Au terme de la saison, Mehdi Carcela, l’enfant de la Cité ardente devrait quitter pour la troisième fois la maison rouche. Retour sur une campagne 2018-2019 contrastée.

Mehdi Carcela aime le mauve. Ou plutôt, il est rare qu’il ne se sublime pas quand Anderlecht s’inscrit au programme. Il y a quasiment un an, le 18 avril 2018, l’international marocain, brassard autour du bras, avait inscrit le but de la victoire (2-1) à la sortie d’une spéciale Carcela, façon Arjen Robben : contrôle du gauche côté droit, dribble intérieur devant Ivan Obradovic et finition enroulée hors de portée de Matz Sels. Sept ans plus tôt déjà, le 14 mai 2011, toujours en plays-offs 1, le génial gaucher avait conclu une action similaire, avec le pauvre Roland Juhasz dans le rôle d’Obradovic.

L’an dernier, au coeur d’une campagne sous forme de montagne russe, Mehdi Carcela avait alors enfilé les habits du sauveur. Arrivé de Grèce, à la toute fin du mercato hivernal, il avait été décisif à cinq reprises (2 buts et 3 assists) sur les six rencontres de saison régulière qu’il restait à disputer pour arracher, au bout du suspense, le précieux sésame pour des PO1 qu’il allait totalement dynamiter (3 buts et 6 assists). De quoi loger le Standard de Ricardo Sa Pinto à la seconde place.

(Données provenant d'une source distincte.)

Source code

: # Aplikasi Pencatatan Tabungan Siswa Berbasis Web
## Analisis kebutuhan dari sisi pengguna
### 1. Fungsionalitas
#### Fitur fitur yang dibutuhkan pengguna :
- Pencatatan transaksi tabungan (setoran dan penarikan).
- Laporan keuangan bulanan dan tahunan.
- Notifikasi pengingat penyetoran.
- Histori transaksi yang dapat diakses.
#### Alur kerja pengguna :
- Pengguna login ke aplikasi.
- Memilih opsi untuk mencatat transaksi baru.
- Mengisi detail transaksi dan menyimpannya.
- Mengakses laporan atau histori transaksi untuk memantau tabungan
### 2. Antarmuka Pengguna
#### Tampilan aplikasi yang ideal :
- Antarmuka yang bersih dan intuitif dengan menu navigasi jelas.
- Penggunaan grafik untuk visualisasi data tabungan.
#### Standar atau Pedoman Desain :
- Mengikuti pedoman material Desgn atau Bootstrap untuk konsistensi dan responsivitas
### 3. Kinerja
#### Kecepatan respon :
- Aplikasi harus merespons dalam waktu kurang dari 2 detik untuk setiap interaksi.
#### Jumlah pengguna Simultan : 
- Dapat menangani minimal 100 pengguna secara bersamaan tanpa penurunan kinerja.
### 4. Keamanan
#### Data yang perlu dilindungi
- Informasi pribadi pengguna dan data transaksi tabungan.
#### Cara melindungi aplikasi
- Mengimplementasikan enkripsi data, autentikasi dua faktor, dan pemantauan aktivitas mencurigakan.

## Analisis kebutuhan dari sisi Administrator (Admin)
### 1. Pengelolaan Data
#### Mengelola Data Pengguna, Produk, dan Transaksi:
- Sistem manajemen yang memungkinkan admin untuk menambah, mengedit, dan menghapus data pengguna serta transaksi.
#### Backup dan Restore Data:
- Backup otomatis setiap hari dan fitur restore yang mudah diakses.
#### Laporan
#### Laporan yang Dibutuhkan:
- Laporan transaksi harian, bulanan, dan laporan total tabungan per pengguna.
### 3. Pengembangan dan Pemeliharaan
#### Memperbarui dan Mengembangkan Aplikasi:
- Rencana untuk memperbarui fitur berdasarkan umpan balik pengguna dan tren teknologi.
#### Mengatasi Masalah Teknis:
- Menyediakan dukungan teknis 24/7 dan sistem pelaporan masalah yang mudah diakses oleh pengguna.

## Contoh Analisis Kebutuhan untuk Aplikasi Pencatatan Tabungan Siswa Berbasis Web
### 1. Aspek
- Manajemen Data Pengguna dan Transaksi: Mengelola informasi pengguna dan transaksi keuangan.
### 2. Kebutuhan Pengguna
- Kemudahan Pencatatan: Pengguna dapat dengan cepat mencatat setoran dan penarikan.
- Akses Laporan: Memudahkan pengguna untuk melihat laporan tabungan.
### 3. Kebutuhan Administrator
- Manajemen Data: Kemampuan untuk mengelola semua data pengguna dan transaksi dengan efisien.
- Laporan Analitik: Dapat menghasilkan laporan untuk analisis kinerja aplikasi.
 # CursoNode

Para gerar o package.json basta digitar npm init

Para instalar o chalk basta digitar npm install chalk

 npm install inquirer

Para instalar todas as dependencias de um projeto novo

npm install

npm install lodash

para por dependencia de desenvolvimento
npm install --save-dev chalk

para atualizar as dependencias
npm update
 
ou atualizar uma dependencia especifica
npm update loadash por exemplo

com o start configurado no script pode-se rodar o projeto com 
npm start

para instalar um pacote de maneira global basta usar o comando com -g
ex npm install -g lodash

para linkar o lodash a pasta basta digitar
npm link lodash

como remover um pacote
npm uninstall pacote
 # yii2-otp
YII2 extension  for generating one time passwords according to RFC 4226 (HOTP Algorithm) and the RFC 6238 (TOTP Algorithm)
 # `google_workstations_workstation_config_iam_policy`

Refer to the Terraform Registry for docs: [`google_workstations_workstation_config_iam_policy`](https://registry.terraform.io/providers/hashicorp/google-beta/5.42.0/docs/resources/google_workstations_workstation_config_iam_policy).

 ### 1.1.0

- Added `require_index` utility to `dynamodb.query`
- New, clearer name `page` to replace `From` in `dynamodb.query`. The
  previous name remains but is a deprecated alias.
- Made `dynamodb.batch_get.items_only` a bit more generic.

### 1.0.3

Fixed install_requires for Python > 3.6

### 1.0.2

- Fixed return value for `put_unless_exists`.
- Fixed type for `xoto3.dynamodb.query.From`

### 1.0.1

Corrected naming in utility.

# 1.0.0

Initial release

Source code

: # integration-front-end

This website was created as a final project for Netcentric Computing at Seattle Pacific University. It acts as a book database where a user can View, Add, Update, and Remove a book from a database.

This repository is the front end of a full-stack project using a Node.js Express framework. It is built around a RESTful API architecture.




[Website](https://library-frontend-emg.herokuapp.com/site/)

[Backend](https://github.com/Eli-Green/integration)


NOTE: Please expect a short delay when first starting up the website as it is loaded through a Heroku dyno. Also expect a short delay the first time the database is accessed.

Cette saison, le Belgo-Marocain n’affiche plus le même rendement. Avec 4 buts et 7 assists au compteur en 28 rencontres de saison régulière, le bilan chiffré est indigne d’un talent pourtant hors norme. Alors, comment expliquer cette saison contrastée entre coups d’éclats et coups de mou ?

Revalorisation salariale

Tout avait assez mal commencé. À la sortie d’une Coupe du Monde – qui devait être le climax de sa carrière et dont il ressortira déçu, ne disputant que 15 petites minutes face au Portugal – Mehdi Carcela avait créé la première polémique du Standard version MPH. Attendu le lundi 16 juillet, l’international marocain n’allait jamais se présenter aux entraînements. Quatre jours plus tard, avec ses casquettes de coach et de vice-président, Michel Preud’homme sortait de sa boîte de façon plutôt cash.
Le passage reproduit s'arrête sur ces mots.